Dutch architects use glass bricks, glass windows frames and glass architraves to create a retail store that kicks out against increasingly bland high streets
On 19 April the glass doors of Crystal Houses in Amsterdam opened, a visionary exploration into reimagining the possible uses of glass in construction. The entirely transparent façade of a high-end flagship store on Amsterdam’s upmarket shopping street, PC Hooftstraat, uses glass bricks, glass windows frames and glass architraves in a way to evoke the vernacular of the area with the goal to maintain the character of the site. The 620 sq m of retail and 220 sq m of housing, were designed for investor Warenar. The design unites the ambition of Amsterdam to have large distinctive flagship stores without compromising the historical ensemble.
he project, conceptualised by MVRDV, was developed and constructed as part of a multi-team collaboration including Gietermans & Van Dijk Architects, Delft University of Technology, Brouwer & Kok engineers, ABT consulting engineers, Poesia (brand of Vetreria Resanese) glass manufacturers from Italy and contractor Wessels Zeist.

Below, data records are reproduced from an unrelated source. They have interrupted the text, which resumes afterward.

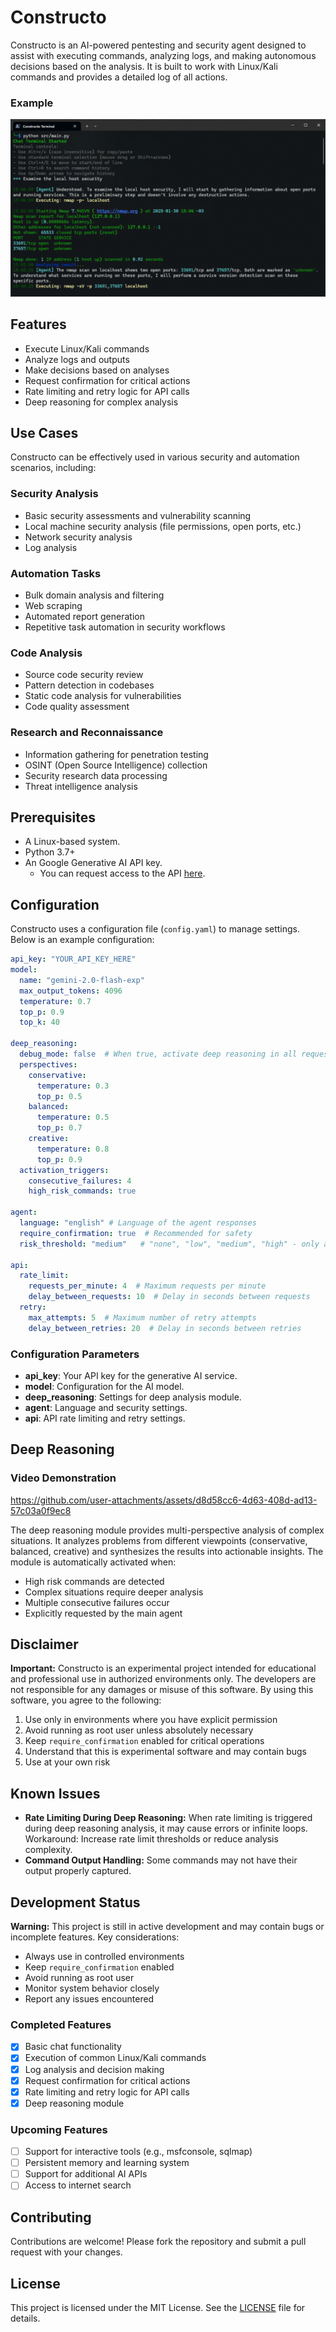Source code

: # Constructo

Constructo is an AI-powered pentesting and security agent designed to assist with executing commands, analyzing logs, and making autonomous decisions based on the analysis. It is built to work with Linux/Kali commands and provides a detailed log of all actions.

### Example
![Deep Reasoning Analysis Example](./assets/example.png)

## Features

- Execute Linux/Kali commands
- Analyze logs and outputs
- Make decisions based on analyses
- Request confirmation for critical actions
- Rate limiting and retry logic for API calls
- Deep reasoning for complex analysis

## Use Cases

Constructo can be effectively used in various security and automation scenarios, including:

### Security Analysis
- Basic security assessments and vulnerability scanning
- Local machine security analysis (file permissions, open ports, etc.)
- Network security analysis
- Log analysis

### Automation Tasks
- Bulk domain analysis and filtering
- Web scraping
- Automated report generation
- Repetitive task automation in security workflows

### Code Analysis
- Source code security review
- Pattern detection in codebases
- Static code analysis for vulnerabilities
- Code quality assessment

### Research and Reconnaissance
- Information gathering for penetration testing
- OSINT (Open Source Intelligence) collection
- Security research data processing
- Threat intelligence analysis


## Prerequisites

- A Linux-based system.
- Python 3.7+
- An Google Generative AI API key.
  - You can request access to the API [here](https://aistudio.google.com).

## Configuration

Constructo uses a configuration file (`config.yaml`) to manage settings. Below is an example configuration:

```yaml
api_key: "YOUR_API_KEY_HERE"
model:
  name: "gemini-2.0-flash-exp"
  max_output_tokens: 4096
  temperature: 0.7
  top_p: 0.9
  top_k: 40

deep_reasoning:
  debug_mode: false  # When true, activate deep reasoning in all requests
  perspectives:
    conservative:
      temperature: 0.3
      top_p: 0.5
    balanced:
      temperature: 0.5
      top_p: 0.7
    creative:
      temperature: 0.8
      top_p: 0.9
  activation_triggers:
    consecutive_failures: 4
    high_risk_commands: true

agent:
  language: "english" # Language of the agent responses
  require_confirmation: true  # Recommended for safety
  risk_threshold: "medium"   # "none", "low", "medium", "high" - only ask for risks above this level

api:
  rate_limit:
    requests_per_minute: 4  # Maximum requests per minute
    delay_between_requests: 10  # Delay in seconds between requests
  retry:
    max_attempts: 5  # Maximum number of retry attempts
    delay_between_retries: 20  # Delay in seconds between retries
```

### Configuration Parameters

- **api_key**: Your API key for the generative AI service.
- **model**: Configuration for the AI model.
- **deep_reasoning**: Settings for deep analysis module.
- **agent**: Language and security settings.
- **api**: API rate limiting and retry settings.

## Deep Reasoning
### Video Demonstration
https://github.com/user-attachments/assets/d8d58cc6-4d63-408d-ad13-57c03a0f9ec8



The deep reasoning module provides multi-perspective analysis of complex situations. It analyzes problems from different viewpoints (conservative, balanced, creative) and synthesizes the results into actionable insights. The module is automatically activated when:

- High risk commands are detected
- Complex situations require deeper analysis
- Multiple consecutive failures occur
- Explicitly requested by the main agent

## Disclaimer

**Important:** Constructo is an experimental project intended for educational and professional use in authorized environments only. The developers are not responsible for any damages or misuse of this software. By using this software, you agree to the following:

1. Use only in environments where you have explicit permission
2. Avoid running as root user unless absolutely necessary
3. Keep `require_confirmation` enabled for critical operations
4. Understand that this is experimental software and may contain bugs
5. Use at your own risk

## Known Issues

- **Rate Limiting During Deep Reasoning:** When rate limiting is triggered during deep reasoning analysis, it may cause errors or infinite loops. Workaround: Increase rate limit thresholds or reduce analysis complexity.
- **Command Output Handling:** Some commands may not have their output properly captured.

## Development Status

**Warning:** This project is still in active development and may contain bugs or incomplete features. Key considerations:

- Always use in controlled environments
- Keep `require_confirmation` enabled
- Avoid running as root user
- Monitor system behavior closely
- Report any issues encountered

### Completed Features
- [x] Basic chat functionality
- [x] Execution of common Linux/Kali commands
- [x] Log analysis and decision making
- [x] Request confirmation for critical actions
- [x] Rate limiting and retry logic for API calls
- [x] Deep reasoning module

### Upcoming Features
- [ ] Support for interactive tools (e.g., msfconsole, sqlmap)
- [ ] Persistent memory and learning system
- [ ] Support for additional AI APIs
- [ ] Access to internet search

## Contributing

Contributions are welcome! Please fork the repository and submit a pull request with your changes.

## License

This project is licensed under the MIT License. See the [LICENSE](LICENSE) file for details.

MVRDV’s Crystal Houses began its existence with the request of Warenar to design a flagship store combining both Dutch heritage and international architecture on the PC Hooftstraat, Amsterdam’s one and only luxury brand street that was previously primarily residential. MVRDV wanted to make a representation of the original buildings and found a solution through an extensive use of glass. The near full-glass façade mimics the original design, down to the layering of the bricks and the details of the window frames, but is stretched vertically to comply with updated zoning laws and to allow for an increase in interior space. Glass bricks stretch up the façade of Crystal Houses, eventually dissolving into a traditional terracotta brick façade for the apartments (as stipulated in the City’s aesthetics rules), which appears to be floating above the shop floor.